Problem description
An exact copy of every entry is needed, with no images.

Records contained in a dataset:
*** Begin section ***

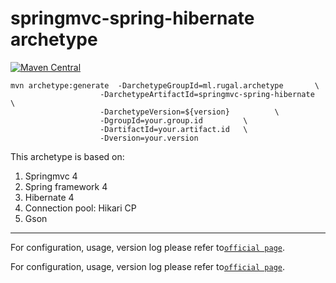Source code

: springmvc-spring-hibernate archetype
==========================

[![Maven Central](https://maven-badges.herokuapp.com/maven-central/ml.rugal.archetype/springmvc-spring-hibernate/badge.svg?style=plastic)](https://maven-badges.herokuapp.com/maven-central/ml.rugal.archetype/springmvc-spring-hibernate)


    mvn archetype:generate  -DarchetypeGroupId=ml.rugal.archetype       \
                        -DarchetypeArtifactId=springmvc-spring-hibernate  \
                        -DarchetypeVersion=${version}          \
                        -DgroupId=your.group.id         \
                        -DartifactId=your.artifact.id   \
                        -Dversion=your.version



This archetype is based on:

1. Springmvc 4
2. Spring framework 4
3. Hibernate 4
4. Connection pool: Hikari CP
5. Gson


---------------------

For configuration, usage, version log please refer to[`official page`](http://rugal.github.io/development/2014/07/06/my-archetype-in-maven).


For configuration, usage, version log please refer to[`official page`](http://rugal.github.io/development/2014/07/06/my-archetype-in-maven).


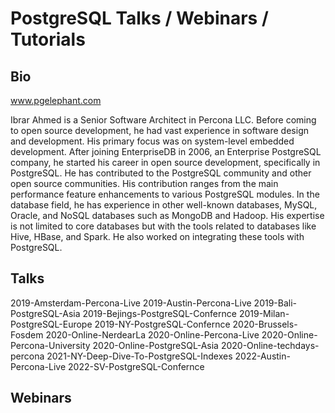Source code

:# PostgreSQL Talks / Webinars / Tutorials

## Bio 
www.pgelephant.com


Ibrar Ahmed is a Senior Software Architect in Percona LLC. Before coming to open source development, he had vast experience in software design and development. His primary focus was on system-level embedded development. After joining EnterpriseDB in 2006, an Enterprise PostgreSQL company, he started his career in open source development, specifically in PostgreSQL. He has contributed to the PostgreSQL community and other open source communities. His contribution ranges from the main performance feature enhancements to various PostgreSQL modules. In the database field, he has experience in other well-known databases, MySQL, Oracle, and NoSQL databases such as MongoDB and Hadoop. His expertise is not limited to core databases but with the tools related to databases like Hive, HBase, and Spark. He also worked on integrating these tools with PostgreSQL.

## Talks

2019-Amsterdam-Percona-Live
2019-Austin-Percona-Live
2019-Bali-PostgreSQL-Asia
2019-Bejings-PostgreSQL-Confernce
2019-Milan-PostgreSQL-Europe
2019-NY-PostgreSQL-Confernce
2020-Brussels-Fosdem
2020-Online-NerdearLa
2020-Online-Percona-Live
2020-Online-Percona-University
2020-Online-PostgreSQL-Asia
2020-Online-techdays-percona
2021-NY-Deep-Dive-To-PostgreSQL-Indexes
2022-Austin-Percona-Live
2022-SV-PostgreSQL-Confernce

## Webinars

*** End section ***

Answer to this task
Source code

: springmvc-spring-hibernate archetype
==========================

[![Maven Central](https://maven-badges.herokuapp.com/maven-central/ml.rugal.archetype/springmvc-spring-hibernate/badge.svg?style=plastic)](https://maven-badges.herokuapp.com/maven-central/ml.rugal.archetype/springmvc-spring-hibernate)


    mvn archetype:generate  -DarchetypeGroupId=ml.rugal.archetype       \
                        -DarchetypeArtifactId=springmvc-spring-hibernate  \
                        -DarchetypeVersion=${version}          \
                        -DgroupId=your.group.id         \
                        -DartifactId=your.artifact.id   \
                        -Dversion=your.version



This archetype is based on:

1. Springmvc 4
2. Spring framework 4
3. Hibernate 4
4. Connection pool: Hikari CP
5. Gson


---------------------

For configuration, usage, version log please refer to[`official page`](http://rugal.github.io/development/2014/07/06/my-archetype-in-maven).


For configuration, usage, version log please refer to[`official page`](http://rugal.github.io/development/2014/07/06/my-archetype-in-maven).


Source code

:# PostgreSQL Talks / Webinars / Tutorials

## Bio 
www.pgelephant.com


Ibrar Ahmed is a Senior Software Architect in Percona LLC. Before coming to open source development, he had vast experience in software design and development. His primary focus was on system-level embedded development. After joining EnterpriseDB in 2006, an Enterprise PostgreSQL company, he started his career in open source development, specifically in PostgreSQL. He has contributed to the PostgreSQL community and other open source communities. His contribution ranges from the main performance feature enhancements to various PostgreSQL modules. In the database field, he has experience in other well-known databases, MySQL, Oracle, and NoSQL databases such as MongoDB and Hadoop. His expertise is not limited to core databases but with the tools related to databases like Hive, HBase, and Spark. He also worked on integrating these tools with PostgreSQL.

## Talks

2019-Amsterdam-Percona-Live
2019-Austin-Percona-Live
2019-Bali-PostgreSQL-Asia
2019-Bejings-PostgreSQL-Confernce
2019-Milan-PostgreSQL-Europe
2019-NY-PostgreSQL-Confernce
2020-Brussels-Fosdem
2020-Online-NerdearLa
2020-Online-Percona-Live
2020-Online-Percona-University
2020-Online-PostgreSQL-Asia
2020-Online-techdays-percona
2021-NY-Deep-Dive-To-PostgreSQL-Indexes
2022-Austin-Percona-Live
2022-SV-PostgreSQL-Confernce

## Webinars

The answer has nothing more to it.